A decree signed Monday by Russian President Vladimir Putin listed Snowden as one of 75 foreign citizens listed as being granted Russian citizenship. After fleeing the U.S. in 2013, Snowden was granted permanent Russian residency in 2020 and said at the time that he planned to apply for Russian citizenship without renouncing his U.S. citizenship.

Ties between Washington and Moscow are already at their lowest point in decades following Putin's decision to launch what the Kremlin has dubbed a “special military operation” in Ukraine.

While Snowden, 39, is considered by supporters to be a righteous whistleblower who wanted to protect American civil liberties, U.S. intelligence officials have accused him of putting U.S. personnel at risk and damaging national security. He currently faces charges in the United States that could result in decades in prison.

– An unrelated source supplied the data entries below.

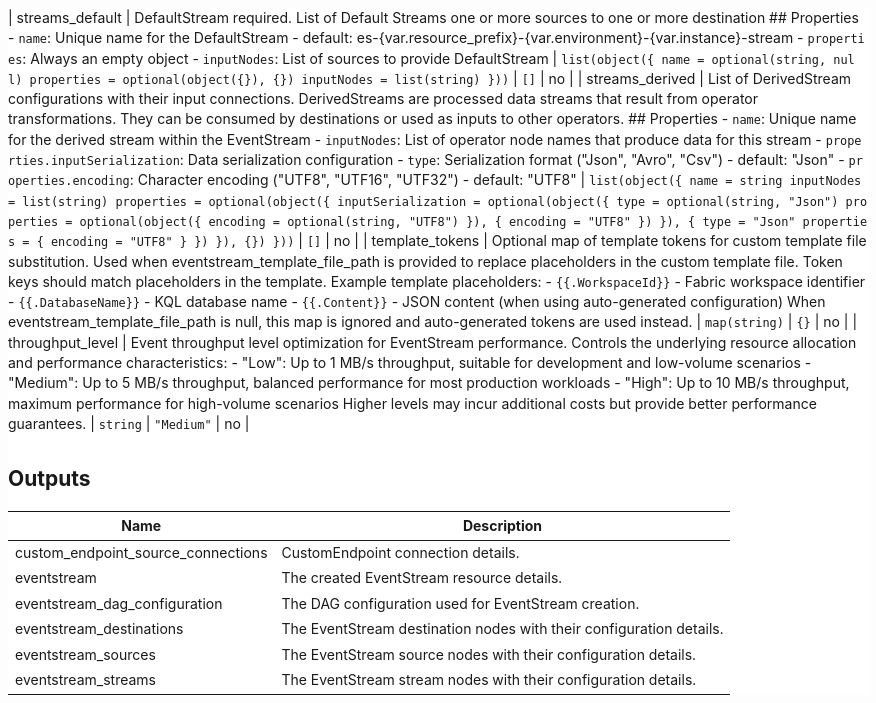 | streams\_default | DefaultStream required.  List of Default Streams one or more sources to one or more destination  ## Properties  - `name`: Unique name for the DefaultStream - default: es-{var.resource\_prefix}-{var.environment}-{var.instance}-stream - `properties`: Always an empty object - `inputNodes`: List of sources to provide DefaultStream | ```list(object({ name = optional(string, null) properties = optional(object({}), {}) inputNodes = list(string) }))``` | `[]` | no |
| streams\_derived | List of DerivedStream configurations with their input connections.  DerivedStreams are processed data streams that result from operator transformations. They can be consumed by destinations or used as inputs to other operators.  ## Properties  - `name`: Unique name for the derived stream within the EventStream - `inputNodes`: List of operator node names that produce data for this stream - `properties.inputSerialization`: Data serialization configuration   - `type`: Serialization format ("Json", "Avro", "Csv") - default: "Json"   - `properties.encoding`: Character encoding ("UTF8", "UTF16", "UTF32") - default: "UTF8" | ```list(object({ name = string inputNodes = list(string) properties = optional(object({ inputSerialization = optional(object({ type = optional(string, "Json") properties = optional(object({ encoding = optional(string, "UTF8") }), { encoding = "UTF8" }) }), { type = "Json" properties = { encoding = "UTF8" } }) }), {}) }))``` | `[]` | no |
| template\_tokens | Optional map of template tokens for custom template file substitution.  Used when eventstream\_template\_file\_path is provided to replace placeholders in the custom template file. Token keys should match placeholders in the template.  Example template placeholders:  - `{{.WorkspaceId}}` - Fabric workspace identifier - `{{.DatabaseName}}` - KQL database name - `{{.Content}}` - JSON content (when using auto-generated configuration)  When eventstream\_template\_file\_path is null, this map is ignored and auto-generated tokens are used instead. | `map(string)` | `{}` | no |
| throughput\_level | Event throughput level optimization for EventStream performance.  Controls the underlying resource allocation and performance characteristics:  - "Low": Up to 1 MB/s throughput, suitable for development and low-volume scenarios - "Medium": Up to 5 MB/s throughput, balanced performance for most production workloads - "High": Up to 10 MB/s throughput, maximum performance for high-volume scenarios  Higher levels may incur additional costs but provide better performance guarantees. | `string` | `"Medium"` | no |

## Outputs

| Name | Description |
|------|-------------|
| custom\_endpoint\_source\_connections | CustomEndpoint connection details. |
| eventstream | The created EventStream resource details. |
| eventstream\_dag\_configuration | The DAG configuration used for EventStream creation. |
| eventstream\_destinations | The EventStream destination nodes with their configuration details. |
| eventstream\_sources | The EventStream source nodes with their configuration details. |
| eventstream\_streams | The EventStream stream nodes with their configuration details. |


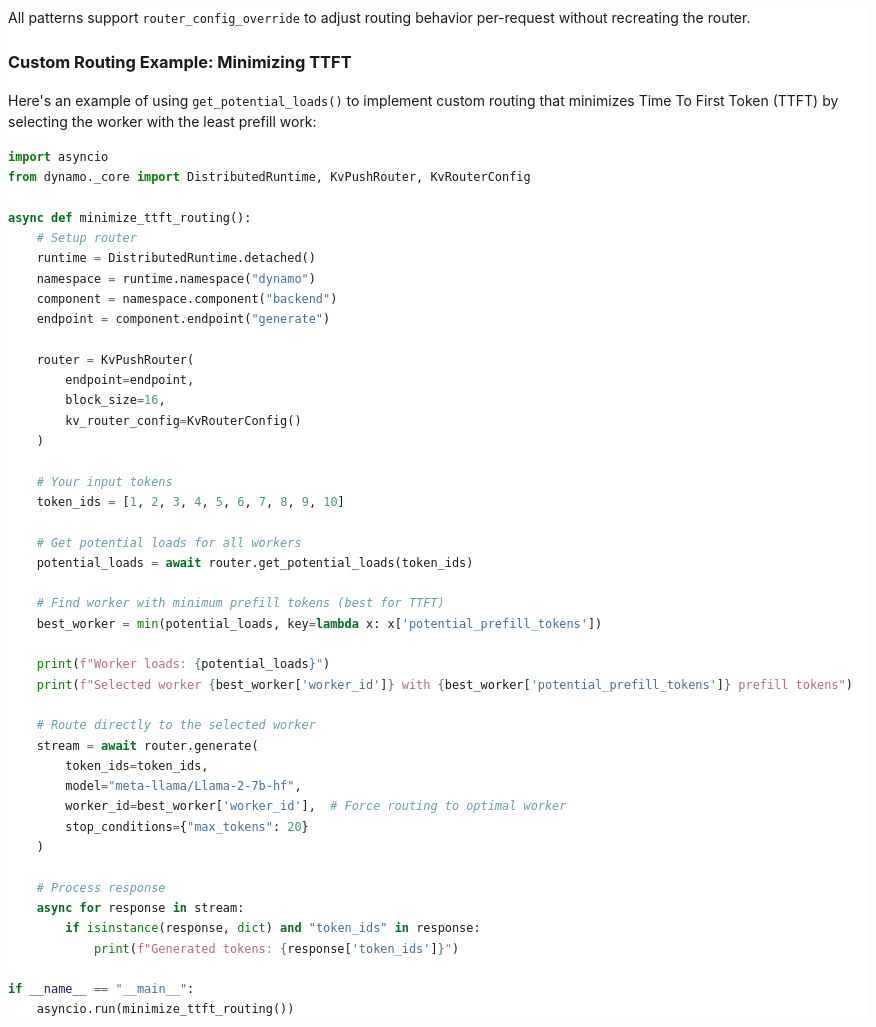 All patterns support `router_config_override` to adjust routing behavior per-request without recreating the router.

### Custom Routing Example: Minimizing TTFT

Here's an example of using `get_potential_loads()` to implement custom routing that minimizes Time To First Token (TTFT) by selecting the worker with the least prefill work:

```python
import asyncio
from dynamo._core import DistributedRuntime, KvPushRouter, KvRouterConfig

async def minimize_ttft_routing():
    # Setup router
    runtime = DistributedRuntime.detached()
    namespace = runtime.namespace("dynamo")
    component = namespace.component("backend")
    endpoint = component.endpoint("generate")

    router = KvPushRouter(
        endpoint=endpoint,
        block_size=16,
        kv_router_config=KvRouterConfig()
    )

    # Your input tokens
    token_ids = [1, 2, 3, 4, 5, 6, 7, 8, 9, 10]

    # Get potential loads for all workers
    potential_loads = await router.get_potential_loads(token_ids)

    # Find worker with minimum prefill tokens (best for TTFT)
    best_worker = min(potential_loads, key=lambda x: x['potential_prefill_tokens'])

    print(f"Worker loads: {potential_loads}")
    print(f"Selected worker {best_worker['worker_id']} with {best_worker['potential_prefill_tokens']} prefill tokens")

    # Route directly to the selected worker
    stream = await router.generate(
        token_ids=token_ids,
        model="meta-llama/Llama-2-7b-hf",
        worker_id=best_worker['worker_id'],  # Force routing to optimal worker
        stop_conditions={"max_tokens": 20}
    )

    # Process response
    async for response in stream:
        if isinstance(response, dict) and "token_ids" in response:
            print(f"Generated tokens: {response['token_ids']}")

if __name__ == "__main__":
    asyncio.run(minimize_ttft_routing())
```
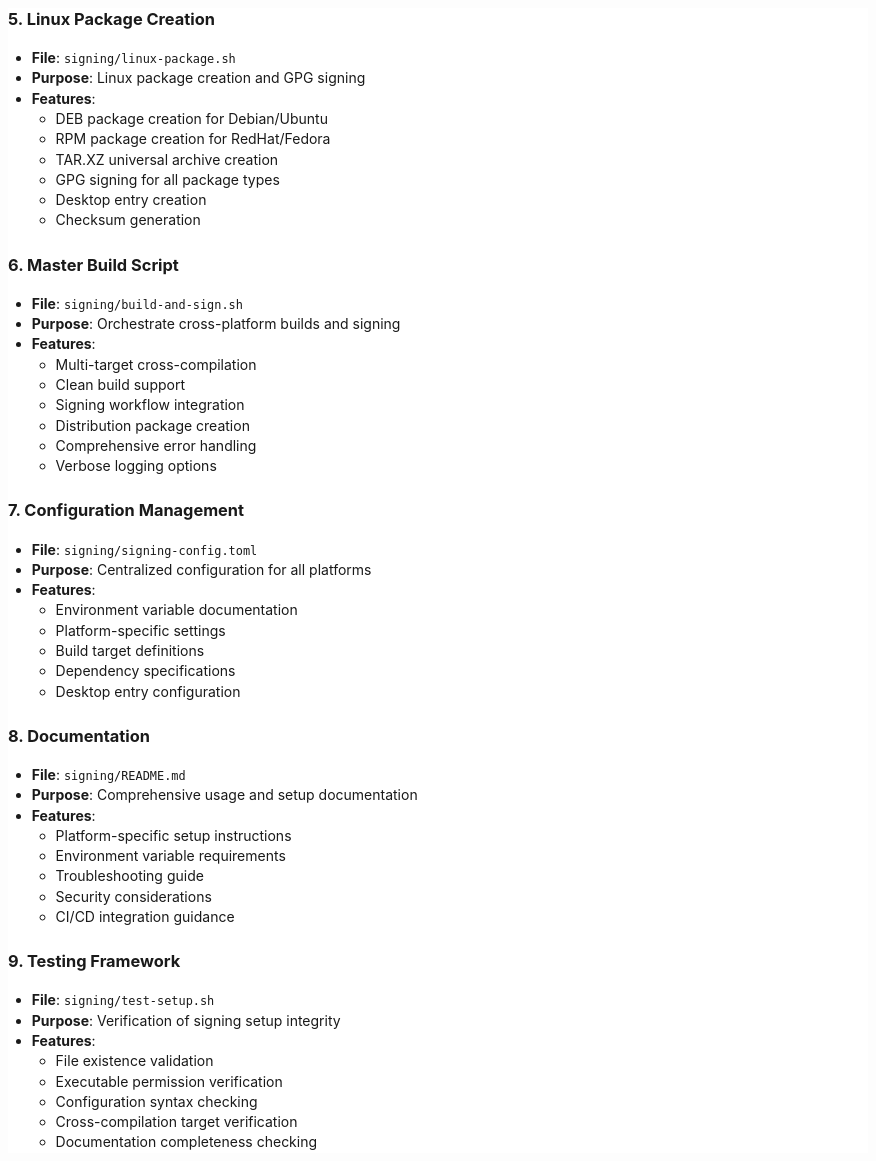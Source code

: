 ### 5. Linux Package Creation
- **File**: `signing/linux-package.sh`
- **Purpose**: Linux package creation and GPG signing
- **Features**:
  - DEB package creation for Debian/Ubuntu
  - RPM package creation for RedHat/Fedora
  - TAR.XZ universal archive creation
  - GPG signing for all package types
  - Desktop entry creation
  - Checksum generation

### 6. Master Build Script
- **File**: `signing/build-and-sign.sh`
- **Purpose**: Orchestrate cross-platform builds and signing
- **Features**:
  - Multi-target cross-compilation
  - Clean build support
  - Signing workflow integration
  - Distribution package creation
  - Comprehensive error handling
  - Verbose logging options

### 7. Configuration Management
- **File**: `signing/signing-config.toml`
- **Purpose**: Centralized configuration for all platforms
- **Features**:
  - Environment variable documentation
  - Platform-specific settings
  - Build target definitions
  - Dependency specifications
  - Desktop entry configuration

### 8. Documentation
- **File**: `signing/README.md`
- **Purpose**: Comprehensive usage and setup documentation
- **Features**:
  - Platform-specific setup instructions
  - Environment variable requirements
  - Troubleshooting guide
  - Security considerations
  - CI/CD integration guidance

### 9. Testing Framework
- **File**: `signing/test-setup.sh`
- **Purpose**: Verification of signing setup integrity
- **Features**:
  - File existence validation
  - Executable permission verification
  - Configuration syntax checking
  - Cross-compilation target verification
  - Documentation completeness checking
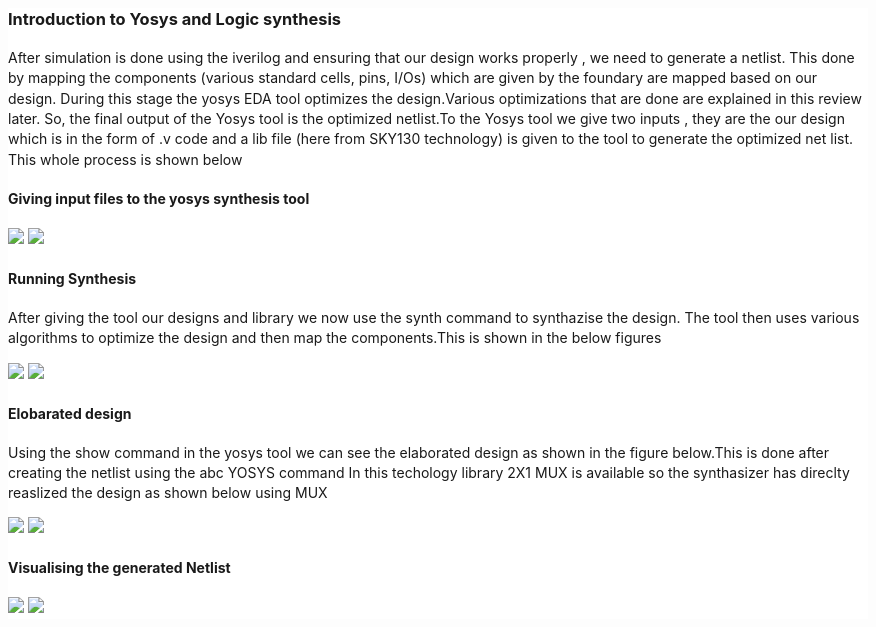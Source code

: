 <a name = "sub-heading2"/>

### Introduction to  Yosys and Logic synthesis 

After simulation is done using the iverilog and ensuring that our design works properly , we need to generate a netlist. This done by mapping the components (various standard cells, pins, I/Os) which are given by the foundary are mapped based on our design. During this stage the yosys EDA tool optimizes the design.Various optimizations that are done are explained in this review later. So, the final output of the Yosys tool is the optimized netlist.To the Yosys tool we give two inputs , they are the our design which is in the form of .v code and a lib file (here from SKY130 technology) is given to the tool to generate the optimized net list. This whole process is shown below 

<a name = "sub-sub-heading2"/> 

####  Giving input files to the yosys synthesis tool 
<p float="left">
  <img src="https://user-images.githubusercontent.com/64180927/165850815-ff5a59bb-b3ec-46c0-b9e5-b0e2fef161c5.png" width="500"/>
  <img src="https://user-images.githubusercontent.com/64180927/165852012-90dd2c22-66e0-4262-b7b4-fa4c1426a064.png" width="500"/>
</p>

<a name = "sub-sub-heading2a"/> 

####  Running Synthesis 
After giving the tool our designs and library we now use the synth command to synthazise the design. The tool then uses various algorithms to optimize the design and then map the components.This is shown in the below figures

<p float="left">
  <img src="https://user-images.githubusercontent.com/64180927/165855832-8d806d27-80fc-4a1c-9842-926a2122b389.png" width="500"/>
  <img src="https://user-images.githubusercontent.com/64180927/165855703-5428b6fe-9955-439b-9df9-bcc9e0050bc3.png" width="500"/>
</p>

<a name = "sub-sub-heading2b"/> 

####  Elobarated design 
Using the show command in the yosys tool we can see the elaborated design as shown in the figure below.This is done after creating the netlist using the abc YOSYS command  In this techology library 2X1 MUX is available so the synthasizer has direclty reaslized the design as shown below using MUX 

<p float="left">
  <img src="https://user-images.githubusercontent.com/64180927/165857904-89881993-561e-4b1e-b9ac-8683b93f708c.png" width="500"/>
  <img src="https://user-images.githubusercontent.com/64180927/165857827-85fe56ce-ed69-42ff-a26f-ce20e2e7ab8b.png" width="500"/>
</p>

<a name = "sub-sub-heading2b"/> 

####  Visualising the generated  Netlist

<p float="left">
  <img src="https://user-images.githubusercontent.com/64180927/165859445-9e8996ba-7d92-4ac3-9a12-7f7242bc523e.png" width="500"/>
  <img src="https://user-images.githubusercontent.com/64180927/165859732-02bc54bd-4bd1-472a-a285-46d218338e58.png" width="500"/>
</p>
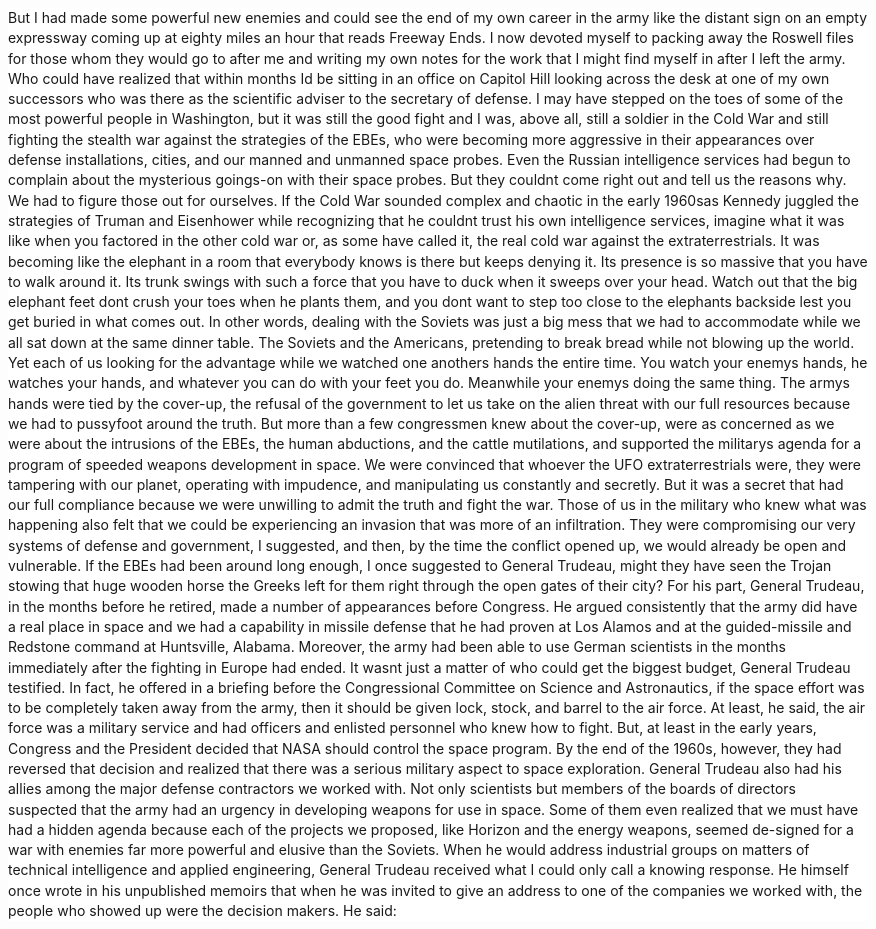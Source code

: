 But I had made some powerful new enemies and could see the end of my own career in the army like the distant sign on an empty expressway coming up at eighty miles an hour that reads Freeway Ends. I now devoted myself to packing away the Roswell files for those whom they would go to after me and writing my own notes for the work that I might find myself in after I left the army. Who could have realized that within months Id be sitting in an office on Capitol Hill looking across the desk at one of my own successors who was there as the scientific adviser to the secretary of defense.
I may have stepped on the toes of some of the most powerful people in Washington, but it was still the good fight and I was, above all, still a soldier in the Cold War and still fighting the stealth war against the strategies of the EBEs, who were becoming more aggressive in their appearances over defense installations, cities, and our manned and unmanned space probes. Even the Russian intelligence services had begun to complain about the mysterious goings-on with their space probes. But they couldnt come right out and tell us the reasons why. We had to figure those out for ourselves.
If the Cold War sounded complex and chaotic in the early 1960sas Kennedy juggled the strategies of Truman and Eisenhower while recognizing that he couldnt trust his own intelligence services, imagine what it was like when you factored in the other cold war or, as some have called it, the real cold war against the extraterrestrials. It was becoming like the elephant in a room that everybody knows is there but keeps denying it. Its presence is so massive that you have to walk around it. Its trunk swings with such a force that you have to duck when it sweeps over your head. Watch out that the big elephant feet dont crush your toes when he plants them, and you dont want to step too close to the elephants backside lest you get buried in what comes out.
In other words, dealing with the Soviets was just a big mess that we had to accommodate while we all sat down at the same dinner table. The Soviets and the Americans, pretending to break bread while not blowing up the world. Yet each of us looking for the advantage while we watched one anothers hands the entire time. You watch your enemys hands, he watches your hands, and whatever you can do with your feet you do. Meanwhile your enemys doing the same thing.
The armys hands were tied by the cover-up, the refusal of the government to let us take on the alien threat with our full resources because we had to pussyfoot around the truth. But more than a few congressmen knew about the cover-up, were as concerned as we were about the intrusions of the EBEs, the human abductions, and the cattle mutilations, and supported the militarys agenda for a program of speeded weapons development in space.
We were convinced that whoever the UFO extraterrestrials were, they were tampering with our planet, operating with impudence, and manipulating us constantly and secretly. But it was a secret that had our full compliance because we were unwilling to admit the truth and fight the war. Those of us in the military who knew what was happening also felt that we could be experiencing an invasion that was more of an infiltration. They were compromising our very systems of defense and government, I suggested, and then, by the time the conflict opened up, we would already be open and vulnerable. If the EBEs had been around long enough, I once suggested to General Trudeau, might they have seen the Trojan stowing that huge wooden horse the Greeks left for them right through the open gates of their city?
For his part, General Trudeau, in the months before he retired, made a number of appearances before Congress. He argued consistently that the army did have a real place in space and we had a capability in missile defense that he had proven at Los Alamos and at the guided-missile and Redstone command at Huntsville, Alabama. Moreover, the army had been able to use German scientists in the months immediately after the fighting in Europe had ended. It wasnt just a matter of who could get the biggest budget, General Trudeau testified. In fact, he offered in a briefing before the Congressional Committee on Science and Astronautics, if the space effort was to be completely taken away from the army, then it should be given lock, stock, and barrel to the air force.
At least, he said, the air force was a military service and had officers and enlisted personnel who knew how to fight. But, at least in the early years, Congress and the President decided that NASA should control the space program. By the end of the 1960s, however, they had reversed that decision and realized that there was a serious military aspect to space exploration.
General Trudeau also had his allies among the major defense contractors we worked with. Not only scientists but members of the boards of directors suspected that the army had an urgency in developing weapons for use in space. Some of them even realized that we must have had a hidden agenda because each of the projects we proposed, like Horizon and the energy weapons, seemed de-signed for a war with enemies far more powerful and elusive than the Soviets.
When he would address industrial groups on matters of technical intelligence and applied engineering, General Trudeau received what I could only call a knowing response. He himself once wrote in his unpublished memoirs that when he was invited to give an address to one of the companies we worked with, the people who showed up were the decision makers.
He said: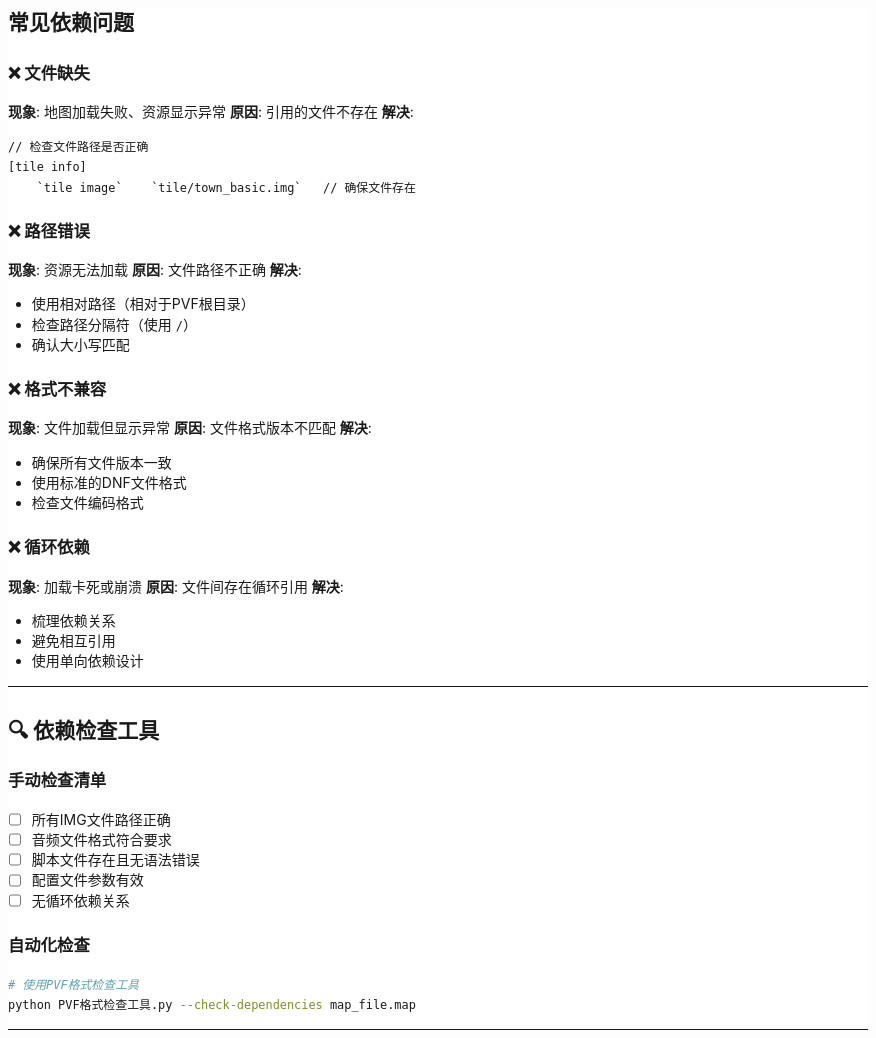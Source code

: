 
## 常见依赖问题

### ❌ 文件缺失
**现象**: 地图加载失败、资源显示异常
**原因**: 引用的文件不存在
**解决**:
```map
// 检查文件路径是否正确
[tile info]
	`tile image`	`tile/town_basic.img`	// 确保文件存在
```

### ❌ 路径错误
**现象**: 资源无法加载
**原因**: 文件路径不正确
**解决**:
- 使用相对路径（相对于PVF根目录）
- 检查路径分隔符（使用 `/`）
- 确认大小写匹配

### ❌ 格式不兼容
**现象**: 文件加载但显示异常
**原因**: 文件格式版本不匹配
**解决**:
- 确保所有文件版本一致
- 使用标准的DNF文件格式
- 检查文件编码格式

### ❌ 循环依赖
**现象**: 加载卡死或崩溃
**原因**: 文件间存在循环引用
**解决**:
- 梳理依赖关系
- 避免相互引用
- 使用单向依赖设计

---

## 🔍 依赖检查工具

### 手动检查清单
- [ ] 所有IMG文件路径正确
- [ ] 音频文件格式符合要求
- [ ] 脚本文件存在且无语法错误
- [ ] 配置文件参数有效
- [ ] 无循环依赖关系

### 自动化检查
```bash
# 使用PVF格式检查工具
python PVF格式检查工具.py --check-dependencies map_file.map
```

---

“Our position has not changed,” State Department spokesman Ned Price said Monday. “Mr. Snowden should return to the United States where he should face justice as any other American citizen would.”

Kucherena told Russia's state news agency RIA Novosti that Snowden's wife, Lindsay Mills, an American who has been living with him in Russia, will also be applying for a Russian passport. The couple has two children.

“After two years of waiting and nearly ten years of exile, a little stability will make a difference for my family,” Snowden tweeted Monday. “I pray for privacy for them — and for us all.”

Snowden, who has kept a low profile in Russia and occasionally criticized Russian government policies on social media, said in 2019 that he was willing to return to the U.S. if he’s guaranteed a fair trial.

Snowden has become a well-known speaker on privacy and intelligence, appearing remotely at many events from Russia. But he has been sharply criticized by members of the intelligence community, and current and former officials from both U.S. political parties say he endangered global security by exposing important programs. A U.S. damage assessment of his disclosures is still classified.

Snowden leaked documents on the National Security Agency's collection of data passing through the infrastructure of U.S. phone and internet companies. He also released details about the classified U.S. intelligence budget and the extent of American surveillance on foreign officials, including the leaders of U.S.-allied countries.

Snowden says he made the disclosures because he believed the U.S. intelligence community had gone too far and wrongly infringed on civil liberties. He also has said he didn’t believe the administration of former President Barack Obama, which was in office when Snowden leaked the records to journalists, would act had he made an internal whistleblower complaint instead.